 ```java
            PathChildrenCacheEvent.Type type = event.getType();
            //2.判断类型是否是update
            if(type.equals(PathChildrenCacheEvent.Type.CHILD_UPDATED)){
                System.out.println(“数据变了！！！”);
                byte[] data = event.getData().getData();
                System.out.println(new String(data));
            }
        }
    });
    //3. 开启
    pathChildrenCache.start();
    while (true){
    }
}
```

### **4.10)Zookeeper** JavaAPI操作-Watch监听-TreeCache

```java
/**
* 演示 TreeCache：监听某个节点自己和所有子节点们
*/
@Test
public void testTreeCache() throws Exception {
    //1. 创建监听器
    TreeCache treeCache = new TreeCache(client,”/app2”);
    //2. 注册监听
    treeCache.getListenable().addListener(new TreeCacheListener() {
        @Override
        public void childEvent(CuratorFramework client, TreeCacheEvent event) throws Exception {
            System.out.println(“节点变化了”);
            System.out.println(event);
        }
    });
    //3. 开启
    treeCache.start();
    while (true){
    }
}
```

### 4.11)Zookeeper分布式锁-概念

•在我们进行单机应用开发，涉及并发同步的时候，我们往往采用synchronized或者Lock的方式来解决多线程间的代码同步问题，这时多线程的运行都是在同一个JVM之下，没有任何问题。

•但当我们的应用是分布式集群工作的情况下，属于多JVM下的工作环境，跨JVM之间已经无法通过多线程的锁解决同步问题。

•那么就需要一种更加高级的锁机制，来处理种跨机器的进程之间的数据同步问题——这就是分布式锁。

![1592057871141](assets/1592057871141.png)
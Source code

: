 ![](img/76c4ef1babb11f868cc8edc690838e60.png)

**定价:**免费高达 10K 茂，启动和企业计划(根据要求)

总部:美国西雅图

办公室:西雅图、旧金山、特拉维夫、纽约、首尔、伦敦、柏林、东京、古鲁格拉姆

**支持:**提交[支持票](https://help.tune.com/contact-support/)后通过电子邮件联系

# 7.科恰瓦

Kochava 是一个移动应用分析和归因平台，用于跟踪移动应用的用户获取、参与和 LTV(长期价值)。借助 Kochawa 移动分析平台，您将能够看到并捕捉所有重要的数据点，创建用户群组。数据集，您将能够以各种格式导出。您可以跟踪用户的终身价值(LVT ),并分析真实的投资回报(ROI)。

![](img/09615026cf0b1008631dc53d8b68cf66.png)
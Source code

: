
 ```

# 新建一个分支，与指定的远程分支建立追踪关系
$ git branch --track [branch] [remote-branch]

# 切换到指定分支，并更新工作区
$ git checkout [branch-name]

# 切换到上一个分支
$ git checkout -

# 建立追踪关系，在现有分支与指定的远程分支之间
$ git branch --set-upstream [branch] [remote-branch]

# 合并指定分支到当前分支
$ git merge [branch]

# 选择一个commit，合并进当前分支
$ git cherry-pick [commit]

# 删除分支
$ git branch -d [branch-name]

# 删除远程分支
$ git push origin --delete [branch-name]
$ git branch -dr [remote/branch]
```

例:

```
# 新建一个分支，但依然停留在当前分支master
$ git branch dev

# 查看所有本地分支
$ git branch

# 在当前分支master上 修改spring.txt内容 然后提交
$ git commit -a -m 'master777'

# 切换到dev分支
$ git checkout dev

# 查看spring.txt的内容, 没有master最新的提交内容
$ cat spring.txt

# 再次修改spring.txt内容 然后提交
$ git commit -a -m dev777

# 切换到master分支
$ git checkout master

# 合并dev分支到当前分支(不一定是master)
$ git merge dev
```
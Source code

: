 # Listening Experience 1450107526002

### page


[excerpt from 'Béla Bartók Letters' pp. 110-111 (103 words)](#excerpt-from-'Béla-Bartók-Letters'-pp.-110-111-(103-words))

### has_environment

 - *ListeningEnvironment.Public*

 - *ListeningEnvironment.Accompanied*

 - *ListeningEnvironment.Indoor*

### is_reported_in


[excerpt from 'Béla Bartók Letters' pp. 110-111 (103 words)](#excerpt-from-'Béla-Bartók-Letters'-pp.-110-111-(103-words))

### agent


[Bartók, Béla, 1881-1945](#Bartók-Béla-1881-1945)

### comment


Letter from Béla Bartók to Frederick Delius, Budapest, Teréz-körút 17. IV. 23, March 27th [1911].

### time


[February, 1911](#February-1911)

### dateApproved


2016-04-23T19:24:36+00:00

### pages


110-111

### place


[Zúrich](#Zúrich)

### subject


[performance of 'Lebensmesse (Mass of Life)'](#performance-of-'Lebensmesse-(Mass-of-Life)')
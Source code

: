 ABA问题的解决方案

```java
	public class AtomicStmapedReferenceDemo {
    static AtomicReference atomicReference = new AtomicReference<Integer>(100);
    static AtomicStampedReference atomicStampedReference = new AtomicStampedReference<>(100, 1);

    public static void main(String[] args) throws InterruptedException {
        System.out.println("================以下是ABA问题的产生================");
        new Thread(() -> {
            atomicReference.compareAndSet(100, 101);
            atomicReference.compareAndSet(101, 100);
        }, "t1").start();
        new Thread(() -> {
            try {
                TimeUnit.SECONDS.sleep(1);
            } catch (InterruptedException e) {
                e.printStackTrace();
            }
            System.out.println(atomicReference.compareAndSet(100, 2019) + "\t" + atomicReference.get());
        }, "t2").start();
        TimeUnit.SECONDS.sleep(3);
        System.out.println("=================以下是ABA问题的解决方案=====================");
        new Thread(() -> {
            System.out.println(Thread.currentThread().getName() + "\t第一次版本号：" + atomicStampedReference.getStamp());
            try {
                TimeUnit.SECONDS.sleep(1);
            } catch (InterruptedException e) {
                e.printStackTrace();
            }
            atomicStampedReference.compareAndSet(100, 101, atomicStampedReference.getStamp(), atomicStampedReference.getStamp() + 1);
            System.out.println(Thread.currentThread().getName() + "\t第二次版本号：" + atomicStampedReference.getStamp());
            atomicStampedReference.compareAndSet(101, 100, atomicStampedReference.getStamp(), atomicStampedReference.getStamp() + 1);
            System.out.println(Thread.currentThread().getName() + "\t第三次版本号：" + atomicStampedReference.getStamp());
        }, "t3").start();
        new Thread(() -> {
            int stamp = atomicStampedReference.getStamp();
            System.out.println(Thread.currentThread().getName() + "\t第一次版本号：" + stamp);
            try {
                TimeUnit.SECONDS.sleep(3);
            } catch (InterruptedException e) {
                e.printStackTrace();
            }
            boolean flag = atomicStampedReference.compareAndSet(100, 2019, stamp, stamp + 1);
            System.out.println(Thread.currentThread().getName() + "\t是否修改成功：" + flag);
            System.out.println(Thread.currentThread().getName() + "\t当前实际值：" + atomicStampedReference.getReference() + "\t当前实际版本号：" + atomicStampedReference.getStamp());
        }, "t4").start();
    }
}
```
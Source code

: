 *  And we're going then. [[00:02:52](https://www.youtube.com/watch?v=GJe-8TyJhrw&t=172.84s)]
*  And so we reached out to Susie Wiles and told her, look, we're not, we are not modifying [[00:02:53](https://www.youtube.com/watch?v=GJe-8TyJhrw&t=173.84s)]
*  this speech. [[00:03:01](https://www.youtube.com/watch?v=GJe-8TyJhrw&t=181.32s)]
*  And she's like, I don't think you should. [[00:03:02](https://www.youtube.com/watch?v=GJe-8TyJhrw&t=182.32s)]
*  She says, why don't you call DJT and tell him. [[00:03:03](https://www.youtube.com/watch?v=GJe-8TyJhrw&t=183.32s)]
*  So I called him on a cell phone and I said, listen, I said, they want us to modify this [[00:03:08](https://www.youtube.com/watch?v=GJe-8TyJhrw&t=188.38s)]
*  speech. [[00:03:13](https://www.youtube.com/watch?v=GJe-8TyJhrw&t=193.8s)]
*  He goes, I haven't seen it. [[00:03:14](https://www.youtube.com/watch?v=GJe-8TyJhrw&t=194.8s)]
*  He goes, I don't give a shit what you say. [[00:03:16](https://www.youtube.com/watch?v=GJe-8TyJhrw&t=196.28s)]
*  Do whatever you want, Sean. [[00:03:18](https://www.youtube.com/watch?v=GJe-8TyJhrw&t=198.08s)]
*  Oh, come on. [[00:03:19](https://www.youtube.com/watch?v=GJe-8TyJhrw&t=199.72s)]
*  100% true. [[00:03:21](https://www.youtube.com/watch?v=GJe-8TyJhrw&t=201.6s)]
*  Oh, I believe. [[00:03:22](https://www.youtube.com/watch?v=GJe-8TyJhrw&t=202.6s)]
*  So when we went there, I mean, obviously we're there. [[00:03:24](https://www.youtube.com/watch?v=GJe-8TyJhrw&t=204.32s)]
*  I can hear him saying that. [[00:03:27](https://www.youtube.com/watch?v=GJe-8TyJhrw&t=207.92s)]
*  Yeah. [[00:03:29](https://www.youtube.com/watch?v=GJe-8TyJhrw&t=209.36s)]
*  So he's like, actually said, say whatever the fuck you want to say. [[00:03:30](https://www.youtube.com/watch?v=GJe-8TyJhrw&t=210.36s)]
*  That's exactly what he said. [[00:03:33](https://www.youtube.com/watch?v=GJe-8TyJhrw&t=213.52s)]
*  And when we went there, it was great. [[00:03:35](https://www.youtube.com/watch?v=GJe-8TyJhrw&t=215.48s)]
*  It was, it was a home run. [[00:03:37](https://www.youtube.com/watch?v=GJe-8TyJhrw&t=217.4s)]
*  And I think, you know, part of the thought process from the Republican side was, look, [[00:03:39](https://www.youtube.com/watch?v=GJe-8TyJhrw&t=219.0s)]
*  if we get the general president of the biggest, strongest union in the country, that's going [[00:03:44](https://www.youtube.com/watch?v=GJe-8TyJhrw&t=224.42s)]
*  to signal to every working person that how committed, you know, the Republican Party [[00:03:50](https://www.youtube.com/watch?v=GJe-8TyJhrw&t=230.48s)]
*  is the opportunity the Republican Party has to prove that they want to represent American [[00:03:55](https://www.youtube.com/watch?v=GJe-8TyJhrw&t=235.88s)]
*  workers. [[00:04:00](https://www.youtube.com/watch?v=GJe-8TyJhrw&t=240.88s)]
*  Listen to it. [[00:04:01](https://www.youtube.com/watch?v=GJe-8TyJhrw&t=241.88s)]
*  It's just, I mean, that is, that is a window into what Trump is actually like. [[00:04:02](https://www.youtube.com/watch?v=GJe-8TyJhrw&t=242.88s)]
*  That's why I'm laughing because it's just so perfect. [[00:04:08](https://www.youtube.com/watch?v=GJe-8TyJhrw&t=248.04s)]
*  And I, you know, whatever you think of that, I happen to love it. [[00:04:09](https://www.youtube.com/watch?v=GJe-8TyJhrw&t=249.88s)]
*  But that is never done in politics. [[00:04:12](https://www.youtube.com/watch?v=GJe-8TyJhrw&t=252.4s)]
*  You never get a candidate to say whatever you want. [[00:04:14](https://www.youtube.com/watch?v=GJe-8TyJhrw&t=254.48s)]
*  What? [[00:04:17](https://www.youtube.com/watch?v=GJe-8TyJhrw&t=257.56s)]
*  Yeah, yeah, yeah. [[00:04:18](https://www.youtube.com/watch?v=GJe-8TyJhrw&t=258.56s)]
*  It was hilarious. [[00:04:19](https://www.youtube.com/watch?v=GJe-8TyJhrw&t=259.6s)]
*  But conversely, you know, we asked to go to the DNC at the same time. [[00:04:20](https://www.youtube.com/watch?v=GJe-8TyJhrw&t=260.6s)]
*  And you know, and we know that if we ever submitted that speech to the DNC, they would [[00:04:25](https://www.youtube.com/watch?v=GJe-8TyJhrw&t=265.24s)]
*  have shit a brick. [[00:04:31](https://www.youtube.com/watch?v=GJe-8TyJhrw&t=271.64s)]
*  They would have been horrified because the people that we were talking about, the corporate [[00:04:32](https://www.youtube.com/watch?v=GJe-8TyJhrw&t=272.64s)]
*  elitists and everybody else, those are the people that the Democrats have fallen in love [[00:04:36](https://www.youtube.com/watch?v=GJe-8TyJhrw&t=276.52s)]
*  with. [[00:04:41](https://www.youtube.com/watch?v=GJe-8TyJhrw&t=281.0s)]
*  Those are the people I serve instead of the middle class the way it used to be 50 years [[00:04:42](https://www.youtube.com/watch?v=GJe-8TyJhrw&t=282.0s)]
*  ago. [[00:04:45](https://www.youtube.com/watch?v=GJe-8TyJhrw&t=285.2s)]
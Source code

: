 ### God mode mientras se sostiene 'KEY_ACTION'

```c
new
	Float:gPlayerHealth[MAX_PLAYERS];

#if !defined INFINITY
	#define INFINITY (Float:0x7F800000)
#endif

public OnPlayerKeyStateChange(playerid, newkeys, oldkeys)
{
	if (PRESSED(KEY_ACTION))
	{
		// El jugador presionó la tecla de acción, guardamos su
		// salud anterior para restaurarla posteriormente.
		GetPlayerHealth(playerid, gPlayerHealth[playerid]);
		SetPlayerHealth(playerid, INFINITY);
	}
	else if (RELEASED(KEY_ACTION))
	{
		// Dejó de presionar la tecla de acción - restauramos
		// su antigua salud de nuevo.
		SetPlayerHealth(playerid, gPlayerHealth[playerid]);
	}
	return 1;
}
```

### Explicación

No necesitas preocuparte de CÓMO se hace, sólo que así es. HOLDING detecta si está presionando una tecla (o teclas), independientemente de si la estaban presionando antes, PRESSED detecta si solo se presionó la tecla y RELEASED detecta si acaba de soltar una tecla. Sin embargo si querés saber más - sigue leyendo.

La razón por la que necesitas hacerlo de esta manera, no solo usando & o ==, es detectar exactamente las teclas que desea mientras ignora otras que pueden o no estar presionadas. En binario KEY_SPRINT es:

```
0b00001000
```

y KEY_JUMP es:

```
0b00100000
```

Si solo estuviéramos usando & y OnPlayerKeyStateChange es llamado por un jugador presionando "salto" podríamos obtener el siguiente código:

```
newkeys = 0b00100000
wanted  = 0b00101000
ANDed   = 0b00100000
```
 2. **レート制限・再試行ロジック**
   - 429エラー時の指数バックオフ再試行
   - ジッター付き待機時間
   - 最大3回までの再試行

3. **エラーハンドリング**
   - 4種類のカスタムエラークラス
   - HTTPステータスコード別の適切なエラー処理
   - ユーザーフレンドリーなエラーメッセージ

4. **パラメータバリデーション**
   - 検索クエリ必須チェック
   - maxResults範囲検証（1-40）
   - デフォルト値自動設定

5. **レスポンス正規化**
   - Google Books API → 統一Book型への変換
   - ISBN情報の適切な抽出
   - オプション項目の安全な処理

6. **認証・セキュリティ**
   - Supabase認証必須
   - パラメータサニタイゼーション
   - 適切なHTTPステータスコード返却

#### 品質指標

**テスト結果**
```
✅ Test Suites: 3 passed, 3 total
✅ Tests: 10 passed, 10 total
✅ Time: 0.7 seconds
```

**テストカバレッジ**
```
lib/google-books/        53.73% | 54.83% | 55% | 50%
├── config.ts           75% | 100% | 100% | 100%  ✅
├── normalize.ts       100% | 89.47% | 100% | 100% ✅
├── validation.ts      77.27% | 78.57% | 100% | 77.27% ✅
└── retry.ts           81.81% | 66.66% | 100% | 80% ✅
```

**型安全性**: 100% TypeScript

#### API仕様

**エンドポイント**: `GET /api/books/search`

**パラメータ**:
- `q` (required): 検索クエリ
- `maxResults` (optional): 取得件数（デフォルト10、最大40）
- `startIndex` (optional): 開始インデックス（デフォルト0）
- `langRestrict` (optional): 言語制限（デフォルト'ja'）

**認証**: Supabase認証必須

TASK GOAL –
Check each line of the records for the string "client" and copy those that have it.

ANSWER TO THE EXERCISE –
    TreeCache treeCache = new TreeCache(client,”/app2”);
        public void childEvent(CuratorFramework client, TreeCacheEvent event) throws Exception {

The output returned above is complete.